Input: Begin
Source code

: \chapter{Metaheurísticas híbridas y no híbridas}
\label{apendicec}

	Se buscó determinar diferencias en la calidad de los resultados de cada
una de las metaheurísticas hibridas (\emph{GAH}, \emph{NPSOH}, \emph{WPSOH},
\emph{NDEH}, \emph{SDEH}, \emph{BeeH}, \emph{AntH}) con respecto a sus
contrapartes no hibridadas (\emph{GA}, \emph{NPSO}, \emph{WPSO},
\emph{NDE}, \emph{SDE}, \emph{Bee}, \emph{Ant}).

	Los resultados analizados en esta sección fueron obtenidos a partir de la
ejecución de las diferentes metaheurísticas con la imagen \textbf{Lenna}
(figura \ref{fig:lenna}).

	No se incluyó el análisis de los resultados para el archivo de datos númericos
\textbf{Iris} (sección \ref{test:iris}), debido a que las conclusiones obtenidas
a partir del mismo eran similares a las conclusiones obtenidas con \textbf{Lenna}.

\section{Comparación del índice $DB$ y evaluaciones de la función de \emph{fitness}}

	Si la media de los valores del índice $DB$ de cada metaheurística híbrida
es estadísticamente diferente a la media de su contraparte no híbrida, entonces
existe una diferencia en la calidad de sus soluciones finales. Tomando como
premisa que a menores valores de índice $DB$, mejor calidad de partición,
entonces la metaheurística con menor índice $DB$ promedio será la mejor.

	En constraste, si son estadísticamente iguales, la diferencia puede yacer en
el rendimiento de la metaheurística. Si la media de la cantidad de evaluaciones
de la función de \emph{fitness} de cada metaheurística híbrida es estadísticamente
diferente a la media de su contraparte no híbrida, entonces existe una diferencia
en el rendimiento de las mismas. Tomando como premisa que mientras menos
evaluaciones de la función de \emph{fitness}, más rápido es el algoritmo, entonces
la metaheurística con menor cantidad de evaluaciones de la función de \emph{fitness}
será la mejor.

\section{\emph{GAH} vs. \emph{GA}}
Input: End
_Activity_
Return a faithful copy of all the records above.

_Solution to the problem_
Source code

: \chapter{Metaheurísticas híbridas y no híbridas}
\label{apendicec}

	Se buscó determinar diferencias en la calidad de los resultados de cada
una de las metaheurísticas hibridas (\emph{GAH}, \emph{NPSOH}, \emph{WPSOH},
\emph{NDEH}, \emph{SDEH}, \emph{BeeH}, \emph{AntH}) con respecto a sus
contrapartes no hibridadas (\emph{GA}, \emph{NPSO}, \emph{WPSO},
\emph{NDE}, \emph{SDE}, \emph{Bee}, \emph{Ant}).

	Los resultados analizados en esta sección fueron obtenidos a partir de la
ejecución de las diferentes metaheurísticas con la imagen \textbf{Lenna}
(figura \ref{fig:lenna}).

	No se incluyó el análisis de los resultados para el archivo de datos númericos
\textbf{Iris} (sección \ref{test:iris}), debido a que las conclusiones obtenidas
a partir del mismo eran similares a las conclusiones obtenidas con \textbf{Lenna}.

\section{Comparación del índice $DB$ y evaluaciones de la función de \emph{fitness}}

	Si la media de los valores del índice $DB$ de cada metaheurística híbrida
es estadísticamente diferente a la media de su contraparte no híbrida, entonces
existe una diferencia en la calidad de sus soluciones finales. Tomando como
premisa que a menores valores de índice $DB$, mejor calidad de partición,
entonces la metaheurística con menor índice $DB$ promedio será la mejor.

	En constraste, si son estadísticamente iguales, la diferencia puede yacer en
el rendimiento de la metaheurística. Si la media de la cantidad de evaluaciones
de la función de \emph{fitness} de cada metaheurística híbrida es estadísticamente
diferente a la media de su contraparte no híbrida, entonces existe una diferencia
en el rendimiento de las mismas. Tomando como premisa que mientras menos
evaluaciones de la función de \emph{fitness}, más rápido es el algoritmo, entonces
la metaheurística con menor cantidad de evaluaciones de la función de \emph{fitness}
será la mejor.

\section{\emph{GAH} vs. \emph{GA}}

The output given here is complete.